4. Distinct Scaling Signatures: The paper distinguishes between contributions arising from band non-parabolicity (dispersive) and those arising from quantum geometry.

4. Key Results

• Scaling Behavior: In the hydrodynamic regime (low frequency, clean limit), the optical conductivity scales as:
  $$\text{Re } \sigma(\omega) \propto \alpha \omega^2 - \beta \omega^2 \log(\hbar\omega/\epsilon_F)$$
  • The $\omega^2$ term is present in generic small Fermi surfaces.
  • The $\omega^2 \log \omega$ term arises specifically from scattering between opposite momenta ($k \to -k$) and is non-zero only when the Bloch wavefunctions at $k$ and $-k$ differ significantly (e.g., in systems with odd angular momentum $m$).
• Parabolic Limit: In a perfectly parabolic band, the conventional velocity-dependent term vanishes. The conductivity is solely determined by the quantum geometric term, which depends on the overlap and Berry connection of Bloch states.
• Doping Dependence (The "Smoking Gun"):
  • Dispersive Contribution: Increases monotonically as the Fermi level moves away from the band bottom (due to non-parabolicity).
  • Geometric Contribution: Exhibits a pronounced peak when the Fermi wavevector $k_F$ matches the band inversion scale $\lambda$ (where the orbital character of the Bloch wavefunction changes most rapidly).
  • Result: The total optical conductivity shows a non-monotonic behavior with a maximum at $k_F \approx \lambda$, providing a clear experimental signature of quantum geometry.
• Screening Independence: The magnitude of the geometric response scales with interaction strength but is insensitive to the range of the interaction (screening wavevector $\kappa$), confirming its origin in the wavefunction structure rather than interaction details.

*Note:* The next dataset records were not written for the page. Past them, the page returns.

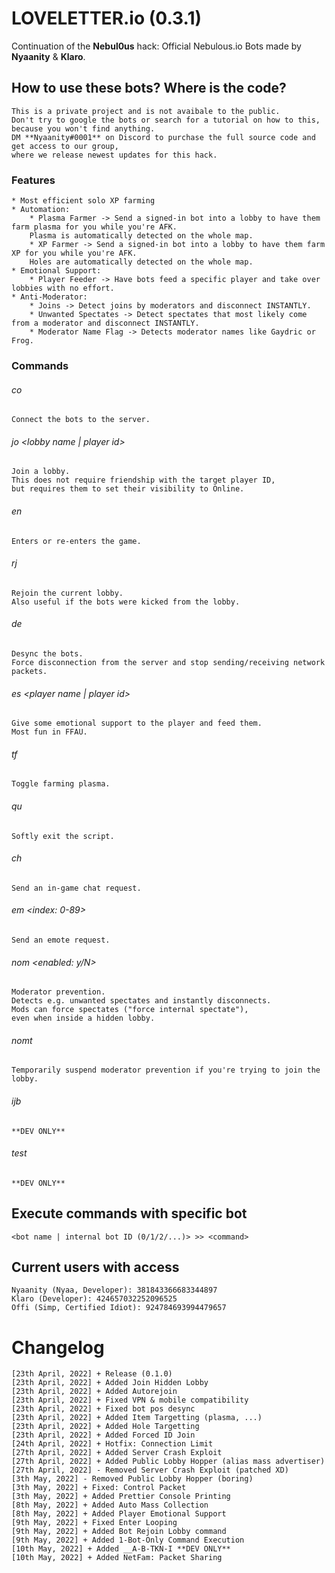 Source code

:# LOVELETTER.io (0.3.1)
Continuation of the **Nebul0us** hack: Official Nebulous.io Bots made by **Nyaanity** &amp; **Klaro**.


## How to use these bots? Where is the code?
	This is a private project and is not avaibale to the public.
	Don't try to google the bots or search for a tutorial on how to this,
	because you won't find anything.
	DM **Nyaanity#0001** on Discord to purchase the full source code and get access to our group,
	where we release newest updates for this hack.


### Features
	* Most efficient solo XP farming
	* Automation:
		* Plasma Farmer -> Send a signed-in bot into a lobby to have them farm plasma for you while you're AFK.
		Plasma is automatically detected on the whole map.
		* XP Farmer -> Send a signed-in bot into a lobby to have them farm XP for you while you're AFK.
		Holes are automatically detected on the whole map.
	* Emotional Support:
		* Player Feeder -> Have bots feed a specific player and take over lobbies with no effort.
	* Anti-Moderator:
		* Joins -> Detect joins by moderators and disconnect INSTANTLY.
		* Unwanted Spectates -> Detect spectates that most likely come from a moderator and disconnect INSTANTLY.
		* Moderator Name Flag -> Detects moderator names like Gaydric or Frog.


### Commands


###### co
	Connect the bots to the server.


###### jo <lobby name | player id>
	Join a lobby.
	This does not require friendship with the target player ID,
	but requires them to set their visibility to Online.


###### en
	Enters or re-enters the game.


###### rj
	Rejoin the current lobby.
	Also useful if the bots were kicked from the lobby.


###### de
	Desync the bots.
	Force disconnection from the server and stop sending/receiving network packets.


###### es <player name | player id>
	Give some emotional support to the player and feed them.
	Most fun in FFAU.


###### tf
	Toggle farming plasma.


###### qu
	Softly exit the script.


###### ch <message>
	Send an in-game chat request.


###### em <index: 0-89>
	Send an emote request.


###### nom <max spectators> <max players> <enabled: y/N>
	Moderator prevention.
	Detects e.g. unwanted spectates and instantly disconnects.
	Mods can force spectates ("force internal spectate"),
	even when inside a hidden lobby.


###### nomt <timeout>
	Temporarily suspend moderator prevention if you're trying to join the lobby.


###### ijb <token>
	**DEV ONLY**


###### test
	**DEV ONLY**


## Execute commands with specific bot
	<bot name | internal bot ID (0/1/2/...)> >> <command>


## Current users with access
	Nyaanity (Nyaa, Developer): 381843366683344897
	Klaro (Developer): 424657032252096525
	Offi (Simp, Certified Idiot): 924784693994479657


# Changelog
	[23th April, 2022] + Release (0.1.0)
	[23th April, 2022] + Added Join Hidden Lobby
	[23th April, 2022] + Added Autorejoin
	[23th April, 2022] + Fixed VPN & mobile compatibility
	[23th April, 2022] + Fixed bot pos desync
	[23th April, 2022] + Added Item Targetting (plasma, ...)
	[23th April, 2022] + Added Hole Targetting
	[23th April, 2022] + Added Forced ID Join
	[24th April, 2022] + Hotfix: Connection Limit
	[27th April, 2022] + Added Server Crash Exploit
	[27th April, 2022] + Added Public Lobby Hopper (alias mass advertiser)
	[27th April, 2022] - Removed Server Crash Exploit (patched XD)
	[3th May, 2022] - Removed Public Lobby Hopper (boring)
	[3th May, 2022] + Fixed: Control Packet
	[3th May, 2022] + Added Prettier Console Printing
	[8th May, 2022] + Added Auto Mass Collection
	[8th May, 2022] + Added Player Emotional Support
	[9th May, 2022] + Fixed Enter Looping
	[9th May, 2022] + Added Bot Rejoin Lobby command
	[9th May, 2022] + Added 1-Bot-Only Command Execution
	[10th May, 2022] + Added __A-B-TKN-I **DEV ONLY**
	[10th May, 2022] + Added NetFam: Packet Sharing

5. Significance and Implications

• New Probe for Correlated Systems: The work proposes THz optical conductivity as a direct experimental probe for the quantum geometry of interacting electrons. By tuning the Fermi level (via gating) and measuring the absorption peak, one can map the orbital character changes at the Fermi surface.
• Material Candidates: The theory applies to:
  • Dilute metals near topological band inversions (e.g., HgTe quantum wells).
  • Moiré materials (twisted transition metal dichalcogenides, rhombohedral graphene) where band inversions and flat bands are common.
  • Systems with higher angular momentum band inversions ($m > 1$), where the geometric enhancement is predicted to be stronger.
• Theoretical Enrichment: It bridges the gap between single-particle quantum geometry and many-body Fermi liquid theory, showing that quantum geometry is not just a property of ground states or flat bands but a dynamic feature that enriches the physics of standard metals.
• Future Directions: The authors suggest extending this analysis to nonlinear optical responses, photogalvanic effects, and the AC Hall conductivity, as well as exploring the role of quantum geometry in symmetry-broken phases emerging from the Fermi liquid regime.

In summary, this paper establishes that quantum geometry is a dominant, measurable factor in the optical conductivity of correlated metals, offering a new route to characterize the topological and geometric nature of electronic wavefunctions in interacting systems.